The next morning we left our hostel at 5am to see the sunrise at Angkor Wat and then trek around the surrounding temples. A massive Buddhist temple surrounded by a moat, the temple at Angkor Wat is the largest religious building in the world. The temple was absoultely beautiful with intricate engravings on every wall, but it made my heart sad at the same time. The air was filled with a sweet aroma as people bought incense and layed money at the feet of statues, hoping for the chance that Buddha would bring them good luck. 
         
                                 Incense and money for blessings
 

Walking through the temples I was reminded of Isaiah 44:

“…from the rest he makes a god, his idol; he bows down to it and says, “Save me; you are my god.” They know nothing, they understand nothing; their eyes are plastered over so they cannot see, and their minds closed so they cannot understand.” -Isaiah 44:17-18

My heart ached for these beautiful people and this country where less than 2% know the love and assurance of the one true God, while the rest bow down to lifeless idols that were made with their own hands, seeking the uncertainty of good luck.

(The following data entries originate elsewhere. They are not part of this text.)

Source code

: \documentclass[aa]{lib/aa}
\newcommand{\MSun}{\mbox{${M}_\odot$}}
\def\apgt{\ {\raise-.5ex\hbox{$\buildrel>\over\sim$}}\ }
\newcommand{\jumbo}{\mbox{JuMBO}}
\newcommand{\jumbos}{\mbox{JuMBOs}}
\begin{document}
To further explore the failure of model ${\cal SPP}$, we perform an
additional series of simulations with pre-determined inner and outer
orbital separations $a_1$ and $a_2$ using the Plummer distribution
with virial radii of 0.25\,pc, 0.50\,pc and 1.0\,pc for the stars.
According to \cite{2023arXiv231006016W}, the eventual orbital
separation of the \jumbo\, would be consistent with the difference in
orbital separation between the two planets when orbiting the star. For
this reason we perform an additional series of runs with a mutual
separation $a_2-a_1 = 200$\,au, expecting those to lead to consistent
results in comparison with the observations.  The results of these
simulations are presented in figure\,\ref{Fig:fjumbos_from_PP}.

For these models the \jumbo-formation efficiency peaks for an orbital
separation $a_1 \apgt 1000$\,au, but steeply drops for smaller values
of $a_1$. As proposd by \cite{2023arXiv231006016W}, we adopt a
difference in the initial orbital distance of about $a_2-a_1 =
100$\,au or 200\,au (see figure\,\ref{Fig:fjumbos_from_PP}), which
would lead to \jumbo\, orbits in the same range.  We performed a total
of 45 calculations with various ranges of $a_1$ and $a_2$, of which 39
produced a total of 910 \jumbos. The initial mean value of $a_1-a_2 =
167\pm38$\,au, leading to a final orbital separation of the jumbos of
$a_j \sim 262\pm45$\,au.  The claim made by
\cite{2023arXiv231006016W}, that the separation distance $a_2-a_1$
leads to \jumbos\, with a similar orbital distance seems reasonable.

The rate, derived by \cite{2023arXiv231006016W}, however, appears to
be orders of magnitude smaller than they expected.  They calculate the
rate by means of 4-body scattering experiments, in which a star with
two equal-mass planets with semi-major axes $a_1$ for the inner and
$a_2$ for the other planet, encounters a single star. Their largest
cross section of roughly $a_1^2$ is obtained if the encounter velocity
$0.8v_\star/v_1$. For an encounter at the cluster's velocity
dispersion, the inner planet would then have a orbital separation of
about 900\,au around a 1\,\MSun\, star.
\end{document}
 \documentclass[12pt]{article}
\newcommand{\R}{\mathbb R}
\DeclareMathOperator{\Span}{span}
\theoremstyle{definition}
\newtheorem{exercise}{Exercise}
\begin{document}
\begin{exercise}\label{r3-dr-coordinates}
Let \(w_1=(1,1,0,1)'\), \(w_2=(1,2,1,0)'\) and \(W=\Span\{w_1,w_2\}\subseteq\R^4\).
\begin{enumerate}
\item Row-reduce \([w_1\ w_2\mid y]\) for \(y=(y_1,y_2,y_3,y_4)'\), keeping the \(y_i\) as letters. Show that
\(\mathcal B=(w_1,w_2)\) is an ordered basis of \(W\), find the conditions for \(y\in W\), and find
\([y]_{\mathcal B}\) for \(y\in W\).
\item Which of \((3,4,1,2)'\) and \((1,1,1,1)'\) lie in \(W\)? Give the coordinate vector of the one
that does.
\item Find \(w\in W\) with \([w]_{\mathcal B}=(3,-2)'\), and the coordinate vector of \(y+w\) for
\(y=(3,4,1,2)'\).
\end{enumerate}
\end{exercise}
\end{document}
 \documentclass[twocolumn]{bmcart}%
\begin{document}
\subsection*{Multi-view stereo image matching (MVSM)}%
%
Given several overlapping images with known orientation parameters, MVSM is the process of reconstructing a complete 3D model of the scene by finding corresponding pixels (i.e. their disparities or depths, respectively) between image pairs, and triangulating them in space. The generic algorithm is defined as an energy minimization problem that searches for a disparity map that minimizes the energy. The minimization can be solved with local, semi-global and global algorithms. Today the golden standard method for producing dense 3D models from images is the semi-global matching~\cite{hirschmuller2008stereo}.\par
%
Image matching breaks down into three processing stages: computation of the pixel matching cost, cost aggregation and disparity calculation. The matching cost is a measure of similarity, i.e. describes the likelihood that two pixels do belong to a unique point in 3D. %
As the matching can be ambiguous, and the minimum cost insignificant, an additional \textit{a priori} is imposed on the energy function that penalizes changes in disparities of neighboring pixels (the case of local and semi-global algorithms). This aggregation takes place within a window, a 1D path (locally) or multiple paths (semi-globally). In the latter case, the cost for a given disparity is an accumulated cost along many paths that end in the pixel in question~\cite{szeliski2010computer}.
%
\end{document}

After Angkor Wat, the girls on my team had the privelege of visiting a safe house that my team leader Kristen had worked with last April. This safe house is home to teenage girls between the ages of 13 and 17 who had been trafficked from their homes and forced to work in the indsustry of sexual exploitation. As Kristen reminsced with the girls she knew from last year, we got to play soccer, hula hoop, talk, and just laugh with all the girls. They invited us to church with them the next morning, and so we piled into the back of a pickup truck with ten of the girls and spent the morning praising God in Khmer.

Seeing these young children laugh and play was quite possibly the most beautiful work of healing and restoration I’ve ever seen. They have been through more trauma and tragedy than I could imagine, yet they are still smiling and filled with abundant joy. They are just kids being kids.

One of my teammates summed up Saturday perfectly by saying it was a day of ruins and restoration. The morning may have been filled with ruins, but the rest of the weekend was exploding with restoration. God is faithful and I’m praying for continued healing in that safe house and that God would make beauty from the ashes throughout all of Cambodia.